Renzi si scopre anti-Cav con Fassina per non scomparire. Centro-destra al 36%

Asse Renzi-Fassina anti-CavNiente Berlusconi alla presidenza della Convenzione per le riforme. Lo stop è arrivato due sere fa dal sindaco di Firenze, Matteo Renzi, che si è finora sempre distinto per le sue aperture molto nette verso il centro-destra e il suo leader. Ma una cosa sarebbe fare un governo con il PDL, ha spiegato Renzi, un’altra è fare di Berlusconi un padre costituente. E un altro “niet” è arrivato ieri proprio da Stefano Fassina, neo-sottosegretario all’Economia. Berlusconi non avrebbe le carte in regola per guidare una Convenzione a tutela di tutte le parti politiche. Insomma, un inedito fuoco di sbarramento congiunto anti-Cav da parte di renziani e (ex) bersaniani, che si regge non tanto su una precisa convinzione, quanto sulla volontà di sopravvivere al governo Letta. Per ragioni diverse, sia Fassina che Renzi non amano il governo di cui pure fanno parte. Il primo rappresenta l’ala sinistra del PD e teme l’emorragia dei consensi, già in atto da settimane e che avrebbero fatto sprofondare il partito al 22,8%, ben 5,3 punti in meno del PDL, stando a un sondaggio Tecnè per Sky TG24. La coalizione guidata da Silvio Berlusconi si sarebbe portata così al 35,9%, il centro-sinistra si fermerebbe a quota 28,5%.

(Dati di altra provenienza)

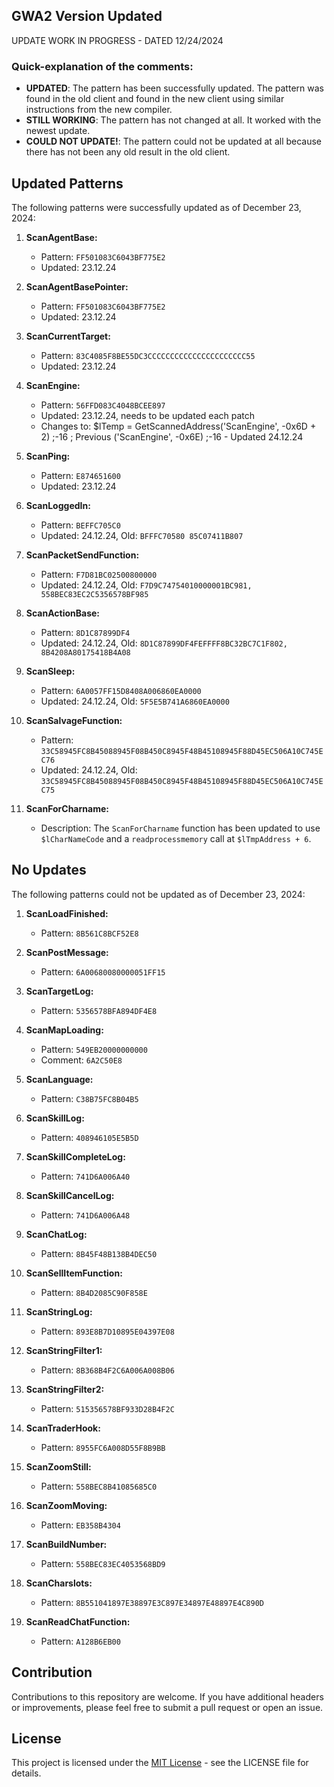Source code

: ## GWA2 Version Updated

UPDATE WORK IN PROGRESS - DATED 12/24/2024

### Quick-explanation of the comments:
- **UPDATED**: The pattern has been successfully updated. The pattern was found in the old client and found in the new client using similar instructions from the new compiler.
- **STILL WORKING**: The pattern has not changed at all. It worked with the newest update.
- **COULD NOT UPDATE!**: The pattern could not be updated at all because there has not been any old result in the old client.

## Updated Patterns
The following patterns were successfully updated as of December 23, 2024:

1. **ScanAgentBase:**
   - Pattern: `FF501083C6043BF775E2`
   - Updated: 23.12.24

2. **ScanAgentBasePointer:**
   - Pattern: `FF501083C6043BF775E2`
   - Updated: 23.12.24

3. **ScanCurrentTarget:**
   - Pattern: `83C4085F8BE55DC3CCCCCCCCCCCCCCCCCCCCCC55`
   - Updated: 23.12.24

4. **ScanEngine:**
   - Pattern: `56FFD083C4048BCEE897`
   - Updated: 23.12.24, needs to be updated each patch
   - Changes to: $lTemp = GetScannedAddress('ScanEngine', -0x6D + 2) ;-16  ; Previous ('ScanEngine', -0x6E) ;-16   - Updated 24.12.24

5. **ScanPing:**
   - Pattern: `E874651600`
   - Updated: 23.12.24

6. **ScanLoggedIn:**
   - Pattern: `BEFFC705C0`
   - Updated: 24.12.24, Old: `BFFFC70580 85C07411B807`

7. **ScanPacketSendFunction:**
   - Pattern: `F7D81BC02500800000`
   - Updated: 24.12.24, Old: `F7D9C74754010000001BC981, 558BEC83EC2C5356578BF985`

8. **ScanActionBase:**
   - Pattern: `8D1C87899DF4`
   - Updated: 24.12.24, Old: `8D1C87899DF4FEFFFF8BC32BC7C1F802, 8B4208A80175418B4A08`

9. **ScanSleep:**
   - Pattern: `6A0057FF15D8408A006860EA0000`
   - Updated: 24.12.24, Old: `5F5E5B741A6860EA0000`

10. **ScanSalvageFunction:**
    - Pattern: `33C58945FC8B45088945F08B450C8945F48B45108945F88D45EC506A10C745EC76`
    - Updated: 24.12.24, Old: `33C58945FC8B45088945F08B450C8945F48B45108945F88D45EC506A10C745EC75`

11. **ScanForCharname:**
    - Description: The `ScanForCharname` function has been updated to use `$lCharNameCode` and a `readprocessmemory` call at `$lTmpAddress + 6`.

## No Updates
The following patterns could not be updated as of December 23, 2024:

1. **ScanLoadFinished:**
   - Pattern: `8B561C8BCF52E8`

2. **ScanPostMessage:**
   - Pattern: `6A00680080000051FF15`

3. **ScanTargetLog:**
   - Pattern: `5356578BFA894DF4E8`

4. **ScanMapLoading:**
   - Pattern: `549EB20000000000`
   - Comment: `6A2C50E8`

5. **ScanLanguage:**
   - Pattern: `C38B75FC8B04B5`

6. **ScanSkillLog:**
   - Pattern: `408946105E5B5D`

7. **ScanSkillCompleteLog:**
   - Pattern: `741D6A006A40`

8. **ScanSkillCancelLog:**
   - Pattern: `741D6A006A48`

9. **ScanChatLog:**
   - Pattern: `8B45F48B138B4DEC50`

10. **ScanSellItemFunction:**
    - Pattern: `8B4D2085C90F858E`

11. **ScanStringLog:**
    - Pattern: `893E8B7D10895E04397E08`

12. **ScanStringFilter1:**
    - Pattern: `8B368B4F2C6A006A008B06`

13. **ScanStringFilter2:**
    - Pattern: `515356578BF933D28B4F2C`

14. **ScanTraderHook:**
    - Pattern: `8955FC6A008D55F8B9BB`

15. **ScanZoomStill:**
    - Pattern: `558BEC8B41085685C0`

16. **ScanZoomMoving:**
    - Pattern: `EB358B4304`

17. **ScanBuildNumber:**
    - Pattern: `558BEC83EC4053568BD9`

18. **ScanCharslots:**
    - Pattern: `8B551041897E38897E3C897E34897E48897E4C890D`

19. **ScanReadChatFunction:**
    - Pattern: `A128B6EB00`

## Contribution

Contributions to this repository are welcome. If you have additional headers or improvements, please feel free to submit a pull request or open an issue.

## License

This project is licensed under the [MIT License](LICENSE) - see the LICENSE file for details.
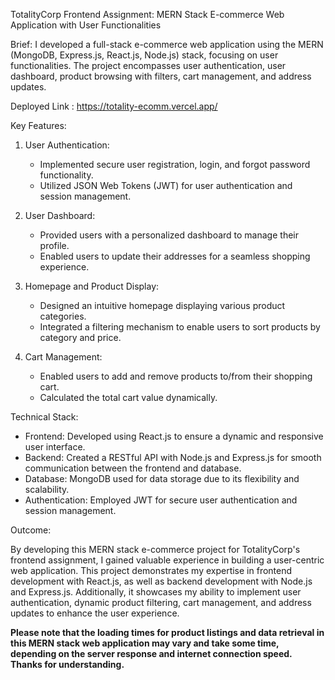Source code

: TotalityCorp Frontend Assignment: MERN Stack E-commerce Web Application with User Functionalities

Brief: I developed a full-stack e-commerce web application using the MERN (MongoDB, Express.js, React.js, Node.js) stack, focusing on user functionalities. The project encompasses user authentication, user dashboard, product browsing with filters, cart management, and address updates.

Deployed Link : https://totality-ecomm.vercel.app/

Key Features:

1. User Authentication:
   - Implemented secure user registration, login, and forgot password functionality.
   - Utilized JSON Web Tokens (JWT) for user authentication and session management.

2. User Dashboard:
   - Provided users with a personalized dashboard to manage their profile.
   - Enabled users to update their addresses for a seamless shopping experience.

3. Homepage and Product Display:
   - Designed an intuitive homepage displaying various product categories.
   - Integrated a filtering mechanism to enable users to sort products by category and price.

4. Cart Management:
   - Enabled users to add and remove products to/from their shopping cart.
   - Calculated the total cart value dynamically.

Technical Stack:

- Frontend: Developed using React.js to ensure a dynamic and responsive user interface.
- Backend: Created a RESTful API with Node.js and Express.js for smooth communication between the frontend and database.
- Database: MongoDB used for data storage due to its flexibility and scalability.
- Authentication: Employed JWT for secure user authentication and session management.

Outcome:

By developing this MERN stack e-commerce project for TotalityCorp's frontend assignment, I gained valuable experience in building a user-centric web application. This project demonstrates my expertise in frontend development with React.js, as well as backend development with Node.js and Express.js. Additionally, it showcases my ability to implement user authentication, dynamic product filtering, cart management, and address updates to enhance the user experience.

**Please note that the loading times for product listings and data retrieval in this MERN stack web application may vary and take some time, depending on the server response and internet connection speed. Thanks for understanding.**
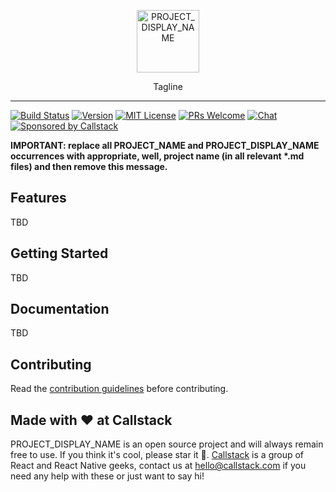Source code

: <p align="center">
  <img alt="PROJECT_DISPLAY_NAME" src="docs/assets/images/logo.svg?sanitize=true" height="100">
</p>
<p align="center">
  Tagline
</p>

---

[![Build Status][build-badge]][build]
[![Version][version-badge]][package]
[![MIT License][license-badge]][license]
[![PRs Welcome][prs-welcome-badge]][prs-welcome]
[![Chat][chat-badge]][chat]
[![Sponsored by Callstack][callstack-badge]][callstack]

**IMPORTANT: replace all PROJECT_NAME and PROJECT_DISPLAY_NAME occurrences with appropriate, well, project name (in all relevant \*.md files) and then remove this message.**

## Features

TBD

## Getting Started

TBD

## Documentation

TBD

## Contributing

Read the [contribution guidelines](/CONTRIBUTING.md) before contributing.

## Made with ❤️ at Callstack

PROJECT_DISPLAY_NAME is an open source project and will always remain free to use. If you think it's cool, please star it 🌟. [Callstack](https://callstack.com/?utm_source=github.com&utm_medium=referral&utm_campaign=PROJECT_NAME&utm_term=readme-with-love
) is a group of React and React Native geeks, contact us at [hello@callstack.com](mailto:hello@callstack.com) if you need any help with these or just want to say hi!

<!-- badges -->

[build-badge]: https://img.shields.io/circleci/project/github/callstack/PROJECT_NAME/master.svg?style=flat-square
[build]: https://circleci.com/gh/callstack/PROJECT_NAME
[version-badge]: https://img.shields.io/npm/v/PROJECT_NAME.svg?style=flat-square
[package]: https://www.npmjs.com/package/PROJECT_NAME
[license-badge]: https://img.shields.io/npm/l/PROJECT_NAME.svg?style=flat-square
[license]: https://opensource.org/licenses/MIT
[prs-welcome-badge]: https://img.shields.io/badge/PRs-welcome-brightgreen.svg?style=flat-square
[prs-welcome]: http://makeapullrequest.com
[chat-badge]: https://img.shields.io/discord/426714625279524876.svg?style=flat-square&colorB=758ED3
[chat]: https://discord.gg/zwR2Cdh
[callstack-badge]: https://callstack.com/images/callstack-badge.svg
[callstack]: https://callstack.com/open-source/?utm_source=github.com&utm_medium=referral&utm_campaign=PROJECT_NAME&utm_term=readme-badge
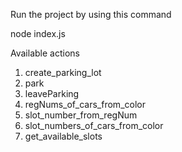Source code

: Run the project by using this command 

node index.js

Available actions

1. create_parking_lot  <NoOfLots>  
2. park <RegNo> <Color>
3. leaveParking <slotNo>
4. regNums_of_cars_from_color <Color>
5. slot_number_from_regNum <RegNum>
6. slot_numbers_of_cars_from_color <Color>
7. get_available_slots 
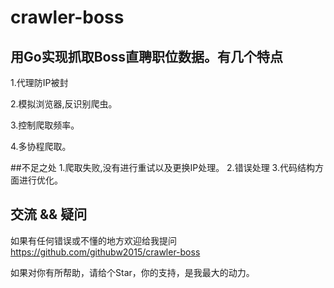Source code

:# crawler-boss

## 用Go实现抓取Boss直聘职位数据。有几个特点

1.代理防IP被封

2.模拟浏览器,反识别爬虫。

3.控制爬取频率。

4.多协程爬取。

##不足之处
1.爬取失败,没有进行重试以及更换IP处理。
2.错误处理
3.代码结构方面进行优化。


## 交流 && 疑问
如果有任何错误或不懂的地方欢迎给我提问 https://github.com/githubw2015/crawler-boss

如果对你有所帮助，请给个Star，你的支持，是我最大的动力。
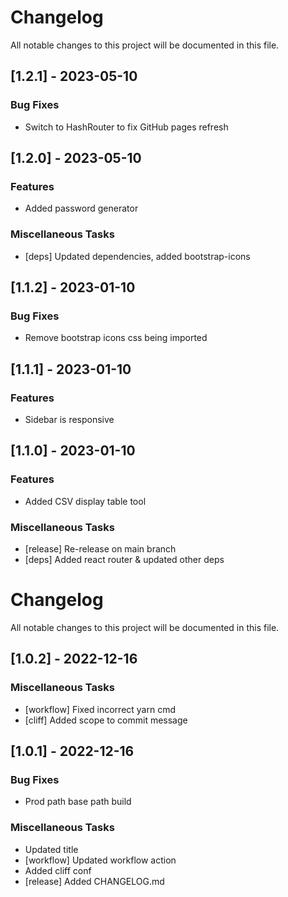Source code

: # Changelog

All notable changes to this project will be documented in this file.

## [1.2.1] - 2023-05-10

### Bug Fixes

- Switch to HashRouter to fix GitHub pages refresh

## [1.2.0] - 2023-05-10

### Features

- Added password generator

### Miscellaneous Tasks

- [deps] Updated dependencies, added bootstrap-icons

## [1.1.2] - 2023-01-10

### Bug Fixes

- Remove bootstrap icons css being imported

## [1.1.1] - 2023-01-10

### Features

- Sidebar is responsive

## [1.1.0] - 2023-01-10

### Features

- Added CSV display table tool

### Miscellaneous Tasks

- [release] Re-release on main branch
- [deps] Added react router & updated other deps

# Changelog

All notable changes to this project will be documented in this file.

## [1.0.2] - 2022-12-16

### Miscellaneous Tasks

- [workflow] Fixed incorrect yarn cmd
- [cliff] Added scope to commit message

## [1.0.1] - 2022-12-16

### Bug Fixes

- Prod path base path build

### Miscellaneous Tasks

- Updated title
- [workflow] Updated workflow action
- Added cliff conf
- [release] Added CHANGELOG.md

<!-- generated by git-cliff -->
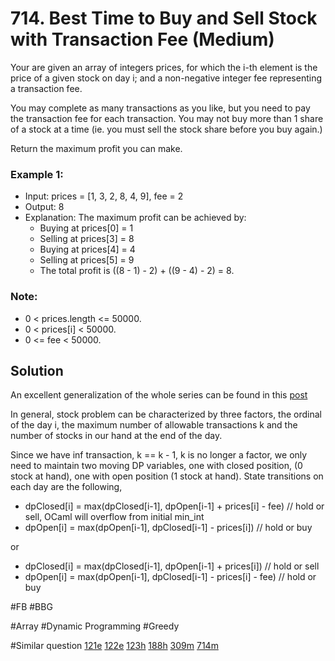 # 714. Best Time to Buy and Sell Stock with Transaction Fee (Medium)

Your are given an array of integers prices, for which the i-th element is the price of a given stock on day i; and a non-negative integer fee representing a transaction fee.

You may complete as many transactions as you like, but you need to pay the transaction fee for each transaction. You may not buy more than 1 share of a stock at a time (ie. you must sell the stock share before you buy again.)

Return the maximum profit you can make.

### Example 1:
- Input: prices = [1, 3, 2, 8, 4, 9], fee = 2
- Output: 8
- Explanation: The maximum profit can be achieved by:
    - Buying at prices[0] = 1
    - Selling at prices[3] = 8
    - Buying at prices[4] = 4
    - Selling at prices[5] = 9
    - The total profit is ((8 - 1) - 2) + ((9 - 4) - 2) = 8.

### Note:
- 0 < prices.length <= 50000.
- 0 < prices[i] < 50000.
- 0 <= fee < 50000.

## Solution
An excellent generalization of the whole series can be found in this [post](https://leetcode.com/problems/best-time-to-buy-and-sell-stock-with-transaction-fee/discuss/108870/Most-consistent-ways-of-dealing-with-the-series-of-stock-problems)

In general, stock problem can be characterized by three factors, the ordinal of the day i, the maximum number of allowable transactions k and the number of stocks in our hand at the end of the day.

Since we have inf transaction, k == k - 1, k is no longer a factor, we only need to maintain two moving DP variables, one with closed position, (0 stock at hand), one with open position (1 stock at hand). State transitions on each day are the following,
- dpClosed[i] = max(dpClosed[i-1], dpOpen[i-1] + prices[i] - fee) // hold or sell, OCaml will overflow from initial min_int
- dpOpen[i]   = max(dpOpen[i-1],   dpClosed[i-1] - prices[i])     // hold or buy

or

- dpClosed[i] = max(dpClosed[i-1], dpOpen[i-1] + prices[i])         // hold or sell
- dpOpen[i]   = max(dpOpen[i-1],   dpClosed[i-1] - prices[i] - fee) // hold or buy

#FB #BBG

#Array #Dynamic Programming #Greedy

#Similar question
[121e](../p121e/README.md) [122e](../p122e/README.md) [123h](../p123h/README.md) [188h](../p188h/README.md) [309m](../p309m/README.md) [714m](../p714m/README.md)

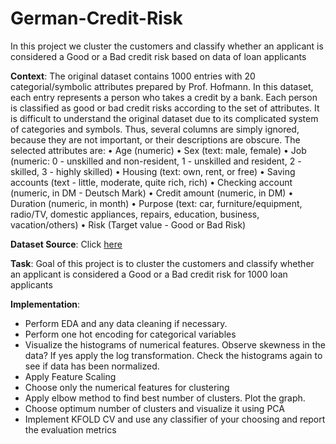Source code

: # German-Credit-Risk
In this project we cluster the customers and classify whether an applicant is considered a Good or a Bad credit risk based on data of loan applicants

**Context**: The original dataset contains 1000 entries with 20 categorial/symbolic attributes prepared by Prof. Hofmann. In this dataset, each entry represents a person who takes a credit by a bank. Each person is classified as good or bad credit risks according to the set of attributes. It is difficult to understand the original dataset due to its complicated system of categories and symbols. Thus, several columns are simply ignored, because they are not important, or their descriptions are obscure. The selected attributes are:
• Age (numeric)
• Sex (text: male, female)
• Job (numeric: 0 - unskilled and non-resident, 1 - unskilled and resident, 2 - skilled, 3 - highly skilled)
• Housing (text: own, rent, or free)
• Saving accounts (text - little, moderate, quite rich, rich)
• Checking account (numeric, in DM - Deutsch Mark)
• Credit amount (numeric, in DM)
• Duration (numeric, in month)
• Purpose (text: car, furniture/equipment, radio/TV, domestic appliances, repairs, education, business, vacation/others)
• Risk (Target value - Good or Bad Risk)


**Dataset Source**: Click [here]('https://georgiancollege-my.sharepoint.com/:x:/g/personal/archit_garg_georgiancollege_ca/EZ4fIquX871Dg-sYjmNhIOUB2HJlHI-KXqb0kQazWRO-Jg?e=hOXpZd')

**Task**: Goal of this project is to cluster the customers and classify whether an applicant is considered a Good or a Bad credit risk for 1000 loan applicants

**Implementation**:
- Perform EDA and any data cleaning if necessary.
- Perform one hot encoding for categorical variables
- Visualize the histograms of numerical features. Observe skewness in the data? If yes apply the log transformation. Check the histograms again to see if data has been normalized.
- Apply Feature Scaling
- Choose only the numerical features for clustering
- Apply elbow method to find best number of clusters. Plot the graph.
- Choose optimum number of clusters and visualize it using PCA
- Implement KFOLD CV and use any classifier of your choosing and report the evaluation metrics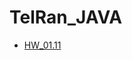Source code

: # TelRan_JAVA
- [HW_01.11](https://viktarprof.github.io/TelRan_JAVA/Home_Works/hw_01.11.2022/home_work_01.11)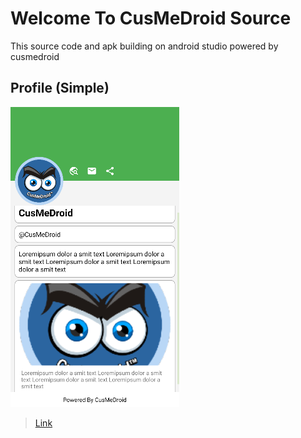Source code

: # Welcome To CusMeDroid Source
This source code and apk building on android studio powered by cusmedroid

## Profile (Simple)
![Profile](https://github.com/CusMeDroid/android-studio/blob/main/image/Profile.png)

>[Link](https://github.com/CusMeDroid/android-studio/tree/main/Profile)
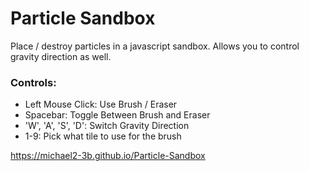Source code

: # Particle Sandbox
Place / destroy particles in a javascript sandbox.
Allows you to control gravity direction as well.

### Controls:
* Left Mouse Click: Use Brush / Eraser
* Spacebar: Toggle Between Brush and Eraser
* 'W', 'A', 'S', 'D': Switch Gravity Direction
* 1-9: Pick what tile to use for the brush

https://michael2-3b.github.io/Particle-Sandbox
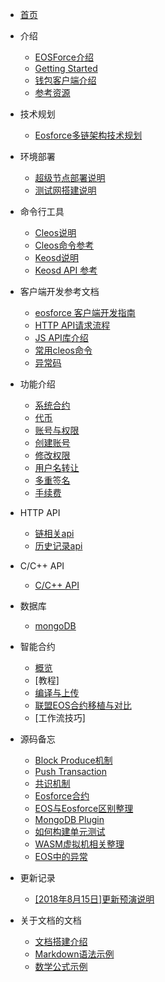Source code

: - [首页](README.md)

- 介绍
    - [EOSForce介绍](zh-cn/what_is_eosforce.md)
    - [Getting Started](zh-cn/getting_started_eosforce.md)
    - [钱包客户端介绍](zh-cn/eosforce_wallet_introduction.md)
    - [参考资源](zh-cn/eosforce_res.md)
- 技术规划
    - [Eosforce多链架构技术规划](zh-cn/eosforce_mc_tech_plan.md)
- 环境部署
    - [超级节点部署说明](zh-cn/eosforce_bp.md)
    - [测试网搭建说明](zh-cn/eosforce_bios.md)
- 命令行工具
    - [Cleos说明](zh-cn/eosforce_cleos_introduction.md)
    - [Cleos命令参考](zh-cn/eosforce_cleos_res.md)
    - [Keosd说明](zh-cn/eosforce_keosd_introduction.md)
    - [Keosd API 参考](zh-cn/eosforce_keosd_res.md)
- 客户端开发参考文档
    - [eosforce 客户端开发指南](zh-cn/eosforce_client_develop_guild.md)
    - [HTTP API请求流程](zh-cn/eosforce_http_api_develop.md)
    - [JS API库介绍](zh-cn/eosjs_api_doc.md) 
    - [常用cleos命令](zh-cn/eosforce_cleos_eg.md)
    - [异常码](zh-cn/eosforce_exception_code.md)
- 功能介绍
    - [系统合约](zh-cn/contract/System/System.md)
    - [代币](zh-cn/contract/eosio.token/token.md)
    - [账号与权限](zh-cn/eosforce_account.md)
    - [创建账号](zh-cn/contract/eosio.bios/newaccount.md)
    - [修改权限](zh-cn/contract/eosio.bios/updateauth.md)
    - [用户名转让](zh-cn/eosforce_username_tran.md)
    - [多重签名](zh-cn/contract/eosio.msig/msig.md)
    - [手续费](zh-cn/fee.md)
    
- HTTP API
    - [链相关api](zh-cn/eosforce_http_chain_api.md)
    - [历史记录api](zh-cn/eosforce_http_history_api.md)

- C/C++ API
    - [C/C++ API](https://developers.eos.io/eosio-cpp/reference)
- 数据库
    - [mongoDB](zh-cn/mongodb.md)
- 智能合约
    - [概览](zh-cn/contract/overview.md)
    - [教程]
    - [编译与上传](zh-cn/contract/build_and_set.md)
    - [联盟EOS合约移植与对比](zh-cn/contract/eos_diff.md)
    - [工作流技巧]
- 源码备忘
    - [Block Produce机制](zh-cn/code/block_produce.md)
    - [Push Transaction](zh-cn/code/push_trx.md)
    - [共识机制](zh-cn/code/consensus.md)
    - [Eosforce合约](zh-cn/code/eosforce_contract.md)
    - [EOS与Eosforce区别整理](zh-cn/code/diff_eos_vs_eosforce.md)
    - [MongoDB Plugin](zh-cn/code/plugin_mongodb.md)
    - [如何构建单元测试](zh-cn/code/unittest.md)
    - [WASM虚拟机相关整理](zh-cn/code/wasm.md)
    - [EOS中的异常](zh-cn/code/eos_exceptions.md)

- 更新记录
    - [[2018年8月15日]更新预演说明](zh-cn/update_guild/eosforce_update_guild_0815.md) 

- 关于文档的文档
    - [文档搭建介绍](example/doc_introduction.md)
    - [Markdown语法示例](example/example.md)
    - [数学公式示例](example/example_maths.md) 

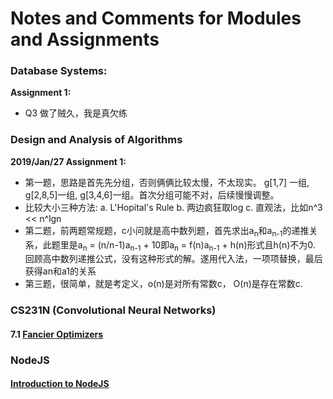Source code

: # Notes and Comments for Modules and Assignments

### Database Systems: 
**Assignment 1:** 
- Q3 做了贼久，我是真欠练

### Design and Analysis of Algorithms
**2019/Jan/27 Assignment 1:**
- 第一题，思路是首先先分组，否则俩俩比较太慢，不太现实。 g[1,7] 一组, g[2,8,5]一组, g[3,4,6]一组。首次分组可能不对，后续慢慢调整。
- 比较大小三种方法: a. L'Hopital's Rule b. 两边疯狂取log c. 直观法，比如n^3 << n^lgn
- 第二题，前两题常规题，c小问就是高中数列题，首先求出a<sub>n</sub>和a<sub>n-1</sub>的递推关系，此题里是a<sub>n</sub> = (n/n-1)a<sub>n-1</sub> + 10即a<sub>n</sub> = f(n)a<sub>n-1</sub> + h(n)形式且h(n)不为0. 回顾高中数列递推公式，没有这种形式的解。遂用代入法，一项项替换，最后获得an和a1的关系
- 第三题，很简单，就是考定义，o(n)是对所有常数c， O(n)是存在常数c.

### CS231N (Convolutional Neural Networks)
#### 7.1 [Fancier Optimizers](https://github.com/dabaitudiu/cs_notes/tree/master/CS231N) 

### NodeJS
#### [Introduction to NodeJS](https://github.com/dabaitudiu/cs_notes/tree/master/NodeJS)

Il sindaco fiorentino, invece, teme di morire politicamente, se il governo Letta dovesse realmente durare per qualche anno. Per questo, entrambe le parti starebbero cercando di scompigliare lo scenario, di alzare la voce e determinare le condizioni affinché Letta esca presto da Palazzo Chigi. Anche perché i sondaggi dicono che oggi il premier sarebbe più popolare di Renzi, un vero affronto per colui che smania per guidare il prossimo governo.

In questa fase confusionale per i democratici si aggiunge anche la lotta per la segreteria, dopo le dimissioni di Bersani. Una poltrona calda e allo stesso tempo ambita, ma non ora. Renzi si tira fuori, mentre da sinistra si caldeggia una soluzione forte, respingendo l’ipotesi di una transizione sotto l’ex segretario della Cgil, Guglielmo Epifani, giudicato troppo filo-governativo e con scarso appeal verso una base in fuga.